RAB'bin gözünde kötü olanı yaptı, ama kendisinden önceki İsrail kralları kadar kötü değildi.
3 アッスリヤの王シャルマネセルが攻め上ったので、ホセアは彼に隷属して、みつぎを納めたが、
Asur Kralı Şalmaneser Hoşea'ya savaş açtı. Hoşea teslim olup haraç ödemeye başladı.
4 アッスリヤの王はホセアがついに自分にそむいたのを知った。それはホセアが使者をエジプトの王ソにつかわし、また年々納めていたみつぎを、アッスリヤの王に納めなかったからである。そこでアッスリヤの王は彼を監禁し、獄屋につないだ。
Ancak Asur Kralı Hoşea'nın hainlik yaptığını öğrendi. Çünkü Hoşea Mısır Firavunu So'nun desteğini sağlamak için ona ulaklar göndermiş, üstelik her yıl ödemesi gereken haraçları da Asur Kralı'na ödememişti. Bunun üzerine Asur Kralı onu yakalayıp cezaevine kapadı.
5 そしてアッスリヤの王は攻め上って国中を侵し、サマリヤに上ってきて三年の間、これを攻め囲んだ。
Asur Kralı İsrail topraklarına saldırdı. Samiriye'yi kuşattı. Kuşatma üç yıl sürdü.
6 ホセアの第九年になって、アッスリヤの王はついにサマリヤを取り、イスラエルの人々をアッスリヤに捕えていって、ハラと、ゴザンの川ハボルのほとりと、メデアの町々においた。
Hoşea'nın krallığının dokuzuncu yılında Asur Kralı Samiriye'yi ele geçirdi. İsrail halkını Asur'a sürdü. Onları Halah'a, Habur Irmağı kıyısındaki Gozan'a ve Med kentlerine yerleştirdi.
7 この事が起ったのは、イスラエルの人々が、自分たちをエジプトの地から導き上って、エジプトの王パロの手をのがれさせられたその神、主にむかって罪を犯し、他の神々を敬い、
Bütün bunlar kendilerini Mısır Firavunu'nun boyunduruğundan kurtarıp Mısır'dan çıkaran Tanrıları RAB'be karşı günah işledikleri için İsrailliler'in başına geldi. Çünkü başka ilahlara tapmışlar,
8 主がイスラエルの人々の前から追い払われた異邦人のならわしに従って歩み、またイスラエルの王たちが定めたならわしに従って歩んだからである。

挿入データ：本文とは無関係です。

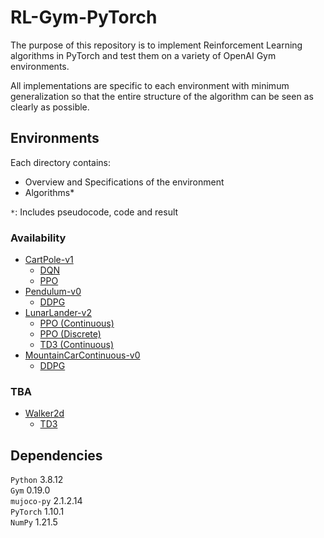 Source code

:# RL-Gym-PyTorch

The purpose of this repository is to implement Reinforcement Learning algorithms in PyTorch and test them on a variety
of OpenAI Gym environments.

All implementations are specific to each environment with minimum generalization so that the entire structure of the
algorithm can be seen as clearly as possible.

## Environments

Each directory contains:

- Overview and Specifications of the environment
- Algorithms*

`*`: Includes pseudocode, code and result

### Availability

- [CartPole-v1](https://github.com/lexiconium/RL-Gym-PyTorch/tree/main/CartPole)
    - [DQN](https://github.com/lexiconium/RL-Gym-PyTorch/tree/main/CartPole/DQN)
    - [PPO](https://github.com/lexiconium/RL-Gym-PyTorch/tree/main/CartPole/PPO)
- [Pendulum-v0](https://github.com/lexiconium/RL-Gym-PyTorch/tree/main/Pendulum)
    - [DDPG](https://github.com/lexiconium/RL-Gym-PyTorch/tree/main/Pendulum/DDPG)
- [LunarLander-v2](https://github.com/lexiconium/RL-Gym-PyTorch/tree/main/LunarLander)
    - [PPO (Continuous)](https://github.com/lexiconium/RL-Gym-PyTorch/tree/main/LunarLander/Continuous/PPO)
    - [PPO (Discrete)](https://github.com/lexiconium/RL-Gym-PyTorch/tree/main/LunarLander/Discrete/PPO)
    - [TD3 (Continuous)](https://github.com/lexiconium/RL-Gym-PyTorch/tree/main/LunarLander/Continuous/TD3)
- [MountainCarContinuous-v0](https://github.com/lexiconium/RL-Gym-PyTorch/tree/main/MountainCarContinuous)
    - [DDPG](https://github.com/lexiconium/RL-Gym-PyTorch/tree/main/MountainCarContinuous/DDPG)

### TBA

- [Walker2d](https://github.com/lexiconium/RL-Gym-PyTorch/tree/main/Walker2d)
    - [TD3](https://github.com/lexiconium/RL-Gym-PyTorch/tree/main/Walker2d/TD3)

## Dependencies

`Python` 3.8.12 \
`Gym` 0.19.0 \
`mujoco-py` 2.1.2.14 \
`PyTorch` 1.10.1 \
`NumPy` 1.21.5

RAB'bin İsrail halkının önünden kovmuş olduğu ulusların törelerine ve İsrail krallarının koyduğu kurallara göre yaşamışlardı.
9 イスラエルの人々はその神、主にむかって正らぬ事をひそかに行い、見張台から堅固な町に至るまで、すべての町々に高き所を建て、
Tanrıları RAB'bin onaylamadığı bu işleri gizlilik içinde yapmışlar, gözcü kulelerinden surlu kentlere kadar her yerde tapınma yerleri kurmuşlardı.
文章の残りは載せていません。